Second-Order Preservation

Social Justice and Climate Action through Heritage Policy

2024
Author:

Erica Avrami

An urgent appeal to rethink the heritage enterprise

A critical reassessment of historic preservation policies in the United States, Second-Order Preservation questions the criteria by which value is ascribed to historic buildings and neighborhoods. Erica Avrami stresses the need to reform current preservation practices to serve more diverse publics, encouraging the integration of broader considerations around social justice, equitable land-use planning, and environmental sustainability.

A critical reassessment of historic preservation policies in the United States, Second-Order Preservation brings needed attention to the hierarchical underpinnings and effects of established preservation frameworks. Questioning the criteria by which value is ascribed to historic buildings and neighborhoods, Erica Avrami works to elucidate and transform how—and which—claims to place become codified in and reinforced through public policy.

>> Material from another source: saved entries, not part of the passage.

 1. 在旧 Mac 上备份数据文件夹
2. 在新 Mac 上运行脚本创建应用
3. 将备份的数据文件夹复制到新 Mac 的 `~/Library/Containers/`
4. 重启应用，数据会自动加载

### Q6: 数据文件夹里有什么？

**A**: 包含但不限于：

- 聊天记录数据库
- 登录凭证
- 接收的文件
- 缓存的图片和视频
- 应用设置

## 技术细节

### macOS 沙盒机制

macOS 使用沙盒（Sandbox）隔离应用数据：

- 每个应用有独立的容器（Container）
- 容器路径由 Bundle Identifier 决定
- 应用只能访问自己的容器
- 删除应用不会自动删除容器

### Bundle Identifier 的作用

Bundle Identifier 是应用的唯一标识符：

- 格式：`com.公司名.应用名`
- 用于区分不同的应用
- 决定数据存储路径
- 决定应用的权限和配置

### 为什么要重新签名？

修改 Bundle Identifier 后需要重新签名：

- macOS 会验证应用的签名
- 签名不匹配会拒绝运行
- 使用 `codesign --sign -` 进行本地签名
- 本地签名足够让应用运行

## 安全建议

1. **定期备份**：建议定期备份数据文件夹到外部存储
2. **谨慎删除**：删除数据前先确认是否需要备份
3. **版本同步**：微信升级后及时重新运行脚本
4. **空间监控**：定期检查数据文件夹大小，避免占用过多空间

As she eschews dominant case-study approaches that center the individual object of preservation, such as a discrete building or site, Avrami develops the concept of second-order preservation as a means of integrating broader considerations around social justice, equitable land-use planning, and environmental sustainability. Ranging from municipal to state to national and international levels of governance, her critique of the origins and evolution of heritage policy reveals how this conventional emphasis on the object has contributed to policy tensions and systemic exclusion.

Stressing the need to reform current preservation practices to serve more diverse publics, Avrami encourages a turn to an approach that substantively considers contexts and implications of preservation in the scheme of climate and justice. Second-Order Preservation maintains the interrelation between theory and practice, serving as both a critical reflection and a provocation aimed at advancing more just urban policy agendas.

Erica Avrami is the James Marston Fitch Assistant Professor of Historic Preservation at Columbia University’s Graduate School of Architecture, Planning, and Preservation. She is editor of Preservation, Sustainability, and Equity; Preservation and Social Inclusion; and Preservation and the New Data Landscape.